Try it: Within the data below, copy each line where the string "February" is found.

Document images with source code

........

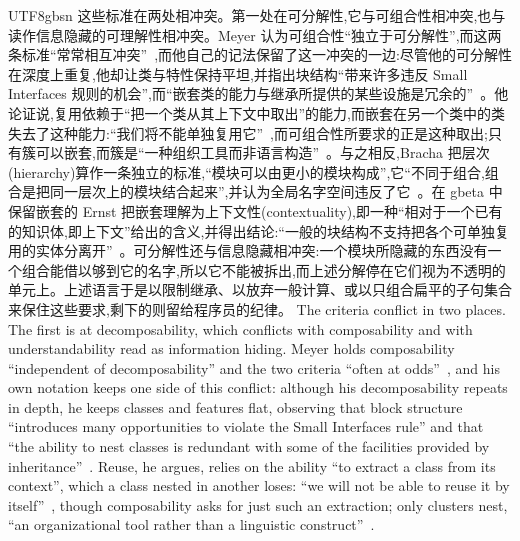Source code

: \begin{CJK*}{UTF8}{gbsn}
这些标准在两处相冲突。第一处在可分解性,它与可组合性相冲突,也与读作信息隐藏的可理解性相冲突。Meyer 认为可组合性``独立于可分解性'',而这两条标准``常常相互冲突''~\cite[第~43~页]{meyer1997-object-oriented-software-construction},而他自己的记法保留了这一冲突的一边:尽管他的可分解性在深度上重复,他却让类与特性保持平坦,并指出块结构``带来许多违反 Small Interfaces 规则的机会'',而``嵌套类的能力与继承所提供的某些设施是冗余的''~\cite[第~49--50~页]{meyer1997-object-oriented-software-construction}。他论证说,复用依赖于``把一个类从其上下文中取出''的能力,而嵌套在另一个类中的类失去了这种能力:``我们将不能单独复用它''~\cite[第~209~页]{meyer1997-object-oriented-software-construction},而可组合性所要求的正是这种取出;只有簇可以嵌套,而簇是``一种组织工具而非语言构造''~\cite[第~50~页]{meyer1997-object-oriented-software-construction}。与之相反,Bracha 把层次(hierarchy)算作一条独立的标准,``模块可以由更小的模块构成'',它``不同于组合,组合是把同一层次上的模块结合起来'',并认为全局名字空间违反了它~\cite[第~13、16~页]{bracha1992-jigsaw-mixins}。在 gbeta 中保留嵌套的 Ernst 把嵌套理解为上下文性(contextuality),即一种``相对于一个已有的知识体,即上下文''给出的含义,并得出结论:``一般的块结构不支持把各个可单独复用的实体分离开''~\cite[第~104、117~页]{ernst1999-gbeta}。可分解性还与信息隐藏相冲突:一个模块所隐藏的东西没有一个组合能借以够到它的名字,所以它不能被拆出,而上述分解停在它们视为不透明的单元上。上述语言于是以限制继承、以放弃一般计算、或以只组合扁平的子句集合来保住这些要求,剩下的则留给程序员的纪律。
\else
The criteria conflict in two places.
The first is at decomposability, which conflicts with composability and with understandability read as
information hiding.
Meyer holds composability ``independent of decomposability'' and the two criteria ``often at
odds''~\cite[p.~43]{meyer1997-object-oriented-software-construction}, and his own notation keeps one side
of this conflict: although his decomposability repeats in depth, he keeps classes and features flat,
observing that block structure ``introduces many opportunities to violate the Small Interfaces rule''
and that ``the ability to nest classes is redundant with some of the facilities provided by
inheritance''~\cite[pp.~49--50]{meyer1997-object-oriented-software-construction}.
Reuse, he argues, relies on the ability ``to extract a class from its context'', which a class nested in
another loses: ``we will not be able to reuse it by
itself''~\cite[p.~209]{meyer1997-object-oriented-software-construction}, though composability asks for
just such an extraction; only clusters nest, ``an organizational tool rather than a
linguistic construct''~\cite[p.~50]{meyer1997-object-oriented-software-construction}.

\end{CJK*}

........

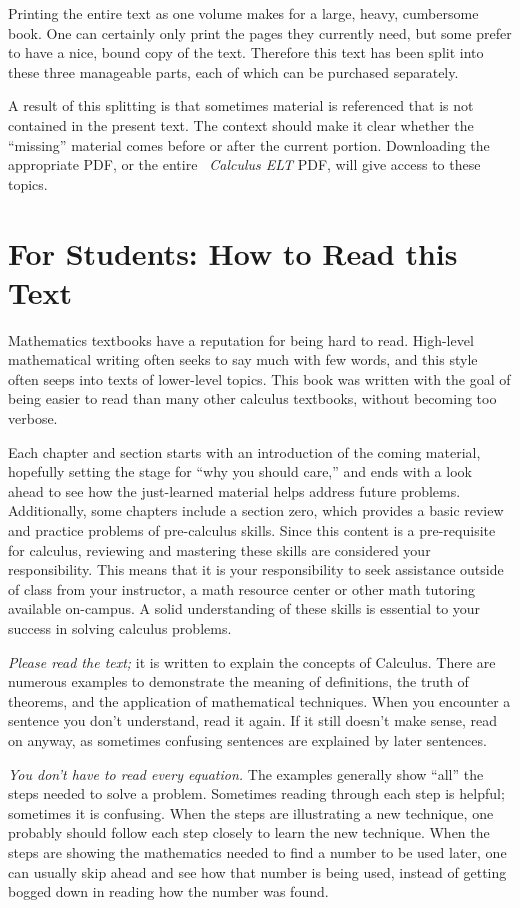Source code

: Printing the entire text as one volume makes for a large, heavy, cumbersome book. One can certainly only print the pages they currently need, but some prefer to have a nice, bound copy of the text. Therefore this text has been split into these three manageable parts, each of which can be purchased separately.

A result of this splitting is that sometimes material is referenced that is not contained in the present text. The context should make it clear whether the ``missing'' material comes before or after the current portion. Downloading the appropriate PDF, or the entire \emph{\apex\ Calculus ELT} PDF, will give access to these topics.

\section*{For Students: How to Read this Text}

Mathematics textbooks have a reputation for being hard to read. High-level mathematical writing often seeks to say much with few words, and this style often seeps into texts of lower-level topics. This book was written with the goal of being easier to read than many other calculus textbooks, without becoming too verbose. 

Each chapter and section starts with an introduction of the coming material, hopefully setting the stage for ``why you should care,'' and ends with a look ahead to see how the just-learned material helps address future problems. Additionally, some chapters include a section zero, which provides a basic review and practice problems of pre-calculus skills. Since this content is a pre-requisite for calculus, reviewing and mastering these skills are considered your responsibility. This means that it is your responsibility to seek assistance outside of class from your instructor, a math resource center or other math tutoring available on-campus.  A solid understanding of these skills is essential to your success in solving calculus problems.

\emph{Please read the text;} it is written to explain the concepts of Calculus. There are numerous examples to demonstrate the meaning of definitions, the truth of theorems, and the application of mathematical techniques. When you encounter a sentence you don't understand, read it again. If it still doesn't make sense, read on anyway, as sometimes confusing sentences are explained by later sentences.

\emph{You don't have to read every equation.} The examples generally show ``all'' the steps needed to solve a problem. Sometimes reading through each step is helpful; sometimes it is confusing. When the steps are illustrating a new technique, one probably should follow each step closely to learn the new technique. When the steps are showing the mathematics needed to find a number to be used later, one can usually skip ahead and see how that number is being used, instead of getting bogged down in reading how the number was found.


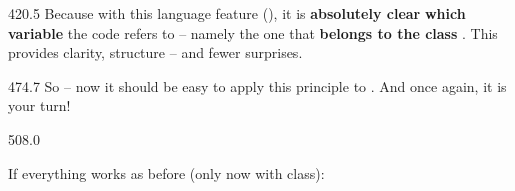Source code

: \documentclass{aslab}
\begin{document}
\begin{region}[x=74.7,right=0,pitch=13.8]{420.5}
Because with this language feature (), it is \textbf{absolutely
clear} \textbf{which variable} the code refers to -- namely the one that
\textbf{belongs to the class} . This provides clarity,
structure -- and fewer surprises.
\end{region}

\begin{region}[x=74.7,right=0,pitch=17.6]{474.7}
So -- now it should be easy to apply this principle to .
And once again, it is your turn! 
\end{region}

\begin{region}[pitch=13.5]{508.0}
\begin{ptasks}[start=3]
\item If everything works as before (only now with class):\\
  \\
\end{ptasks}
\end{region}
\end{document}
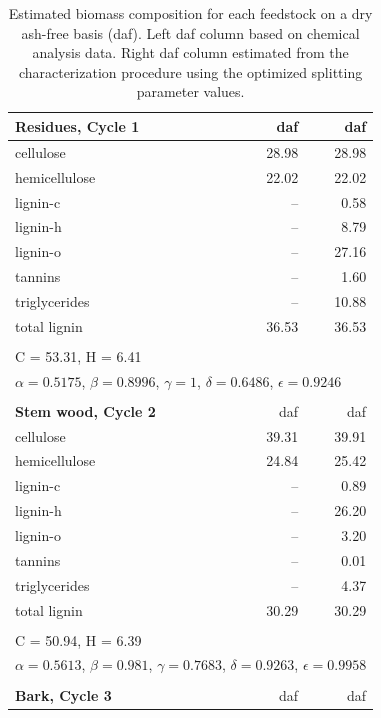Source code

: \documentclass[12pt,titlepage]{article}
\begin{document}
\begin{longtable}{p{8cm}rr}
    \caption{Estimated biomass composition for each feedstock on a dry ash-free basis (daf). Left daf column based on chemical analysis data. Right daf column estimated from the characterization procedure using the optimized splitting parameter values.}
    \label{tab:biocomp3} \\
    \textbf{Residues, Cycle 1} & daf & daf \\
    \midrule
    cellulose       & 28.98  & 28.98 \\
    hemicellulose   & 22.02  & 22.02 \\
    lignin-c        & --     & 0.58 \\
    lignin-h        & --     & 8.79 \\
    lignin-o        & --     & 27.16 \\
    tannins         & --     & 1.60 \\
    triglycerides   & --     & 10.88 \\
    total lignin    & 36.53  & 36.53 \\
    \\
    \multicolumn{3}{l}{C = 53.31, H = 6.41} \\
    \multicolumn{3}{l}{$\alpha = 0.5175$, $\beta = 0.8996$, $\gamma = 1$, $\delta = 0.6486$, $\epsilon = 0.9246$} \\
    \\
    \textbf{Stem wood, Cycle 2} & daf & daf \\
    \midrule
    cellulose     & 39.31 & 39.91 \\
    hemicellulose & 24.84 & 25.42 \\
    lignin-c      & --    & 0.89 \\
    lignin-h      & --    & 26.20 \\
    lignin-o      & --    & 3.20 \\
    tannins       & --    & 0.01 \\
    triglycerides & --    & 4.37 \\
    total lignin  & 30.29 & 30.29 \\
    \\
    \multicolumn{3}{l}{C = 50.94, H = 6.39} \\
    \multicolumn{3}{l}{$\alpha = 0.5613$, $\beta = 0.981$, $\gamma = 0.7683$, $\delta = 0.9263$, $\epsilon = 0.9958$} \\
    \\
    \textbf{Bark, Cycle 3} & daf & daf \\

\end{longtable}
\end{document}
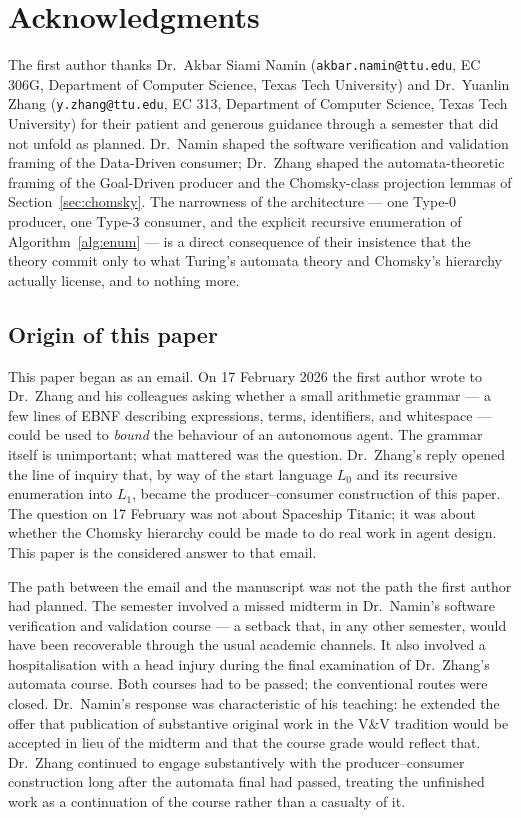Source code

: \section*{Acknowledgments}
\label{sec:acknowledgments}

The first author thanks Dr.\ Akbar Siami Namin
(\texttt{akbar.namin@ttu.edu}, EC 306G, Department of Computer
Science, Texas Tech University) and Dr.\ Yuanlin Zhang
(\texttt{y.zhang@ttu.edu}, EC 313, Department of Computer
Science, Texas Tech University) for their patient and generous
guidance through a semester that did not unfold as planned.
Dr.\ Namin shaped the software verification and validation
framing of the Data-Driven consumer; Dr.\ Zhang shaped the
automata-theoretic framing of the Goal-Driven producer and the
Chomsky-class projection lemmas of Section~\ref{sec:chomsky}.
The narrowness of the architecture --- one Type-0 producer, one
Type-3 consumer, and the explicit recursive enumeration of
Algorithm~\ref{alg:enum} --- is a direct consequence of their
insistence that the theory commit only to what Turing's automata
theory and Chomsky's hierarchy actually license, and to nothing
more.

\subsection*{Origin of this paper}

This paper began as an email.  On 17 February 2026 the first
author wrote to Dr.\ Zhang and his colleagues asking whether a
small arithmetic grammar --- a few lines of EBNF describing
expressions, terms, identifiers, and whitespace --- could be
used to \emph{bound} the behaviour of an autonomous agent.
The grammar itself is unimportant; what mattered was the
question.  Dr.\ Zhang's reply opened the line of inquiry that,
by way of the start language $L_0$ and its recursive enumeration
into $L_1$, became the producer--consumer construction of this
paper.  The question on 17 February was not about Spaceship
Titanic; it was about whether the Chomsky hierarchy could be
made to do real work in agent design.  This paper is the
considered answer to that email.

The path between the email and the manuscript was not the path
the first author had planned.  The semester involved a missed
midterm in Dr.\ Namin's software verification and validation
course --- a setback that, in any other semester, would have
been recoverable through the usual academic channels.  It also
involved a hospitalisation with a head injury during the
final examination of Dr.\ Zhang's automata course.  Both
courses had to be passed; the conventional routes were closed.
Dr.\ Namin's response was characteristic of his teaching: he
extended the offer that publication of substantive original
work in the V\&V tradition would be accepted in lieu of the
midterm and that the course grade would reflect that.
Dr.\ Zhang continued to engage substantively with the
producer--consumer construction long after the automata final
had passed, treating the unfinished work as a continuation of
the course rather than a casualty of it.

........

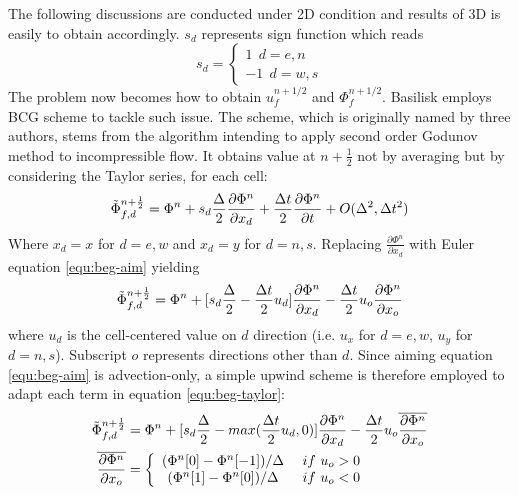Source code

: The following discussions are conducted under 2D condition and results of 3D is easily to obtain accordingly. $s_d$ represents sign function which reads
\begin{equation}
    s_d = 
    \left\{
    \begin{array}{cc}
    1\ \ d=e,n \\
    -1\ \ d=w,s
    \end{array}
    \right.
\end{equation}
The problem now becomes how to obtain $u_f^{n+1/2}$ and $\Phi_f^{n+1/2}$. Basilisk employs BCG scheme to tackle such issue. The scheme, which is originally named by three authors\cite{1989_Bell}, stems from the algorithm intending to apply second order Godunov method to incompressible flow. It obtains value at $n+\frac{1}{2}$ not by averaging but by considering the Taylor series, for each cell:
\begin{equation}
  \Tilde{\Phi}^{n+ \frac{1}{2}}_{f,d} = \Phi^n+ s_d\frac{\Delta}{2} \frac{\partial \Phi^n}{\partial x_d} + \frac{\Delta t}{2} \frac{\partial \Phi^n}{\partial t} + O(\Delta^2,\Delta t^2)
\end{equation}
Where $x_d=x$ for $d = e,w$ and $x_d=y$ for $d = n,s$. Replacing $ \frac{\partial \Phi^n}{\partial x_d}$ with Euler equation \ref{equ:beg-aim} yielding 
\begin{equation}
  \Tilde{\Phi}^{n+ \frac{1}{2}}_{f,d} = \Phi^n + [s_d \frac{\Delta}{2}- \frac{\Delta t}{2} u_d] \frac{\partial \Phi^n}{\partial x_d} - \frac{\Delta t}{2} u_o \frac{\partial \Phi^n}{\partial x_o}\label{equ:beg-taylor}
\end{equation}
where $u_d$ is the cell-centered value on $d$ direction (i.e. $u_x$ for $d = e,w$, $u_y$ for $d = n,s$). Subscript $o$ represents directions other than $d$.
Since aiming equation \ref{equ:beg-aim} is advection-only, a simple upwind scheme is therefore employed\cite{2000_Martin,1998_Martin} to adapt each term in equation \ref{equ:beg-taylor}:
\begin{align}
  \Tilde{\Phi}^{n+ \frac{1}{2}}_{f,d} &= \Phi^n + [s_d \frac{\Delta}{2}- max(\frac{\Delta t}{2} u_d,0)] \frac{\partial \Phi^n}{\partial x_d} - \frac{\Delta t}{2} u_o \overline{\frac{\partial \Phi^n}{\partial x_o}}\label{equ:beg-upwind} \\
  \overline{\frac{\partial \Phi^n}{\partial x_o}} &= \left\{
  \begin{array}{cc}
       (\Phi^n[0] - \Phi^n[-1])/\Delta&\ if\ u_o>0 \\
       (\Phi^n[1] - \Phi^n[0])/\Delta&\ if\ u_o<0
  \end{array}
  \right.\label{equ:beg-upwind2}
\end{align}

........

Exercise output:
This paper began as an email.  On 17 February 2026 the first
paper.  The question on 17 February was not about Spaceship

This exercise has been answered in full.